Bell’articolo. Vorrei aggiungere che Morandi, artista inizialmente incompreso dall’ambiente accademico, dovette a due esponenti intelligenti della cultura fascista, Leo Longanesi e Giuseppe Bottai, la cattedra all’Accademia di Belle Arti di Bologna che gli consentì in momenti difficili di sopravvivere (ci fu un periodo in cui per sbarcare il lunario insegnò disegno nelle scuole elementari di montagna). Collaborò al Selvaggio di Maccari e all’Assalto, organo del fascio bolognese, su cui pubblicò nel 1928 una solenne professione di fede fascista (“Ebbi molta fede nel Fascismo fin dai suoi primi accenni, fede che non mi venne mai meno neppure nei giorni più grigi e tempestosi“, scrisse riferendosi probabilmente ai giorni successivi al delitto Matteotti). Non dipinse soggetti propagandistici, ma la sua opera fu ugualmente apprezzata e Mussolini acquistò una sua natura morta, scorgendo forse in essa l’affermazione dei valori ruralistici del fascismo strapaesano. Altamente considerato, poté comodamente dipingere e lavorare come incisore, tanto che all’Accademia di Bologna i suoi corsi vennero concentrati il venerdì e il sabato, per lasciargli libero il resto della settimana.

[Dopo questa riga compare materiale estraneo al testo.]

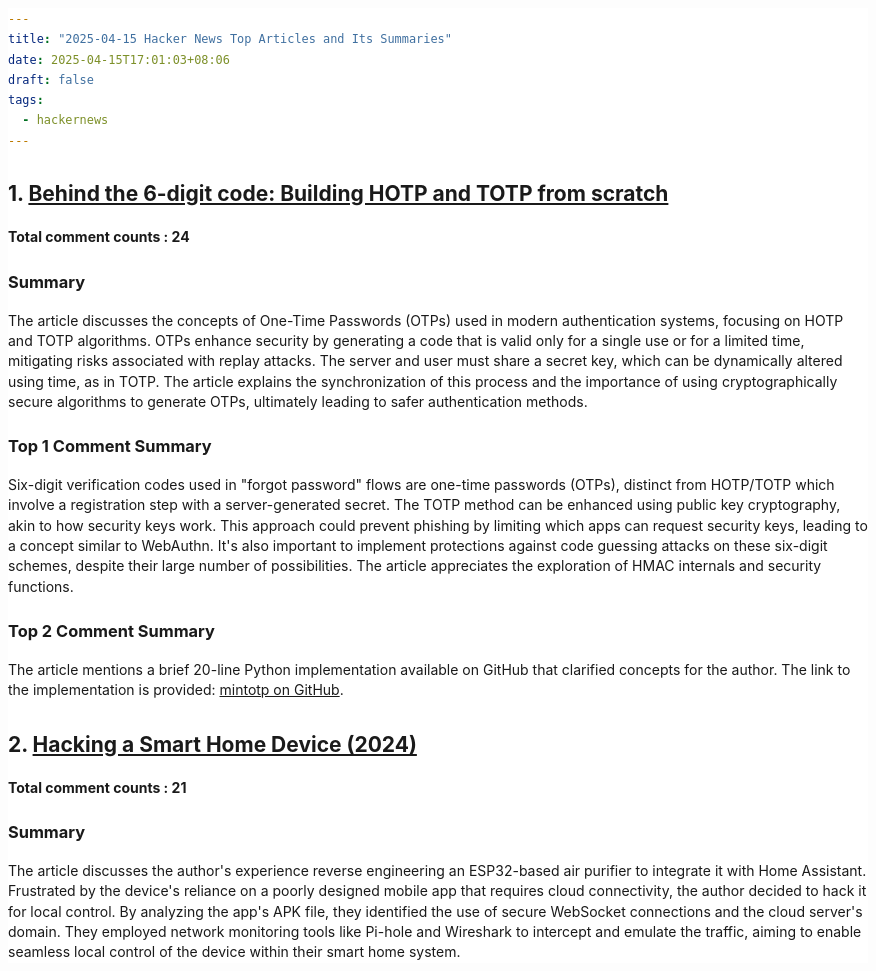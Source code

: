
 ```yaml
---
title: "2025-04-15 Hacker News Top Articles and Its Summaries"
date: 2025-04-15T17:01:03+08:06
draft: false
tags:
  - hackernews
---
```


## 1. [Behind the 6-digit code: Building HOTP and TOTP from scratch](https://news.ycombinator.com/item?id=43653322)

**Total comment counts : 24**

### Summary

 The article discusses the concepts of One-Time Passwords (OTPs) used in modern authentication systems, focusing on HOTP and TOTP algorithms. OTPs enhance security by generating a code that is valid only for a single use or for a limited time, mitigating risks associated with replay attacks. The server and user must share a secret key, which can be dynamically altered using time, as in TOTP. The article explains the synchronization of this process and the importance of using cryptographically secure algorithms to generate OTPs, ultimately leading to safer authentication methods.

### Top 1 Comment Summary

 Six-digit verification codes used in "forgot password" flows are one-time passwords (OTPs), distinct from HOTP/TOTP which involve a registration step with a server-generated secret. The TOTP method can be enhanced using public key cryptography, akin to how security keys work. This approach could prevent phishing by limiting which apps can request security keys, leading to a concept similar to WebAuthn. It's also important to implement protections against code guessing attacks on these six-digit schemes, despite their large number of possibilities. The article appreciates the exploration of HMAC internals and security functions.

### Top 2 Comment Summary

 The article mentions a brief 20-line Python implementation available on GitHub that clarified concepts for the author. The link to the implementation is provided: [mintotp on GitHub](https://github.com/susam/mintotp).

## 2. [Hacking a Smart Home Device (2024)](https://news.ycombinator.com/item?id=43688658)

**Total comment counts : 21**

### Summary

 The article discusses the author's experience reverse engineering an ESP32-based air purifier to integrate it with Home Assistant. Frustrated by the device's reliance on a poorly designed mobile app that requires cloud connectivity, the author decided to hack it for local control. By analyzing the app's APK file, they identified the use of secure WebSocket connections and the cloud server's domain. They employed network monitoring tools like Pi-hole and Wireshark to intercept and emulate the traffic, aiming to enable seamless local control of the device within their smart home system.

Durante la guerra frequentò alcuni antifascisti e conobbe una breve detenzione, provvidenzialmente interrotta dall’intervento di Leo Longanesi, suo grande estimatore. Nel dopoguerra nonostante i suoi timori conservò la cattedra, che pure gli era stata conferita per chiara fama in epoca fascista, e conobbe una stima crescente, ma anche gli attacchi di critici comunisti come Trombadori, che su “Rinascita” nel 1945 lo accusò di decadentistico disimpegno.
Più passa il tempo e più mi rendo conto che pochi uomini come Bottai, di cui per altro non condivido le idee, furono straordinari scopritori di talenti e di come grazie a lui il fascismo abbia fatto per la cultura – nel senso più banale ma non per questo meno importante di sostegno economico ad artisti e letterati – molto più di quanto non abbiano fatto settant’anni di democrazia.